== Data provided ==
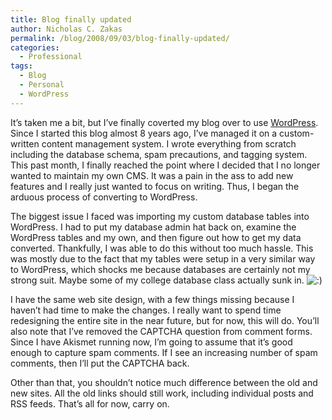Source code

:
 ```yaml
---
title: Blog finally updated
author: Nicholas C. Zakas
permalink: /blog/2008/09/03/blog-finally-updated/
categories:
  - Professional
tags:
  - Blog
  - Personal
  - WordPress
---
```

It&#8217;s taken me a bit, but I&#8217;ve finally coverted my blog over to use [WordPress][1]. Since I started this blog almost 8 years ago, I&#8217;ve managed it on a custom-written content management system. I wrote everything from scratch including the database schema, spam precautions, and tagging system. This past month, I finally reached the point where I decided that I no longer wanted to maintain my own CMS. It was a pain in the ass to add new features and I really just wanted to focus on writing. Thus, I began the arduous process of converting to WordPress.

The biggest issue I faced was importing my custom database tables into WordPress. I had to put my database admin hat back on, examine the WordPress tables and my own, and then figure out how to get my data converted. Thankfully, I was able to do this without too much hassle. This was mostly due to the fact that my tables were setup in a very similar way to WordPress, which shocks me because databases are certainly not my strong suit. Maybe some of my college database class actually sunk in. <img src="{{site.url}}/blog/wp-includes/images/smilies/icon_smile.gif" alt=":)" class="wp-smiley" /> 

I have the same web site design, with a few things missing because I haven&#8217;t had time to make the changes. I really want to spend time redesigning the entire site in the near future, but for now, this will do. You&#8217;ll also note that I&#8217;ve removed the CAPTCHA question from comment forms. Since I have Akismet running now, I&#8217;m going to assume that it&#8217;s good enough to capture spam comments. If I see an increasing number of spam comments, then I&#8217;ll put the CAPTCHA back.

Other than that, you shouldn&#8217;t notice much difference between the old and new sites. All the old links should still work, including individual posts and RSS feeds. That&#8217;s all for now, carry on.

 [1]: http://www.wordpress.org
===
■ **Directions**: Gather from the data above every line with the string "including".

■ **Exercise output**:
It&#8217;s taken me a bit, but I&#8217;ve finally coverted my blog over to use [WordPress][1]. Since I started this blog almost 8 years ago, I&#8217;ve managed it on a custom-written content management system. I wrote everything from scratch including the database schema, spam precautions, and tagging system. This past month, I finally reached the point where I decided that I no longer wanted to maintain my own CMS. It was a pain in the ass to add new features and I really just wanted to focus on writing. Thus, I began the arduous process of converting to WordPress.
Other than that, you shouldn&#8217;t notice much difference between the old and new sites. All the old links should still work, including individual posts and RSS feeds. That&#8217;s all for now, carry on.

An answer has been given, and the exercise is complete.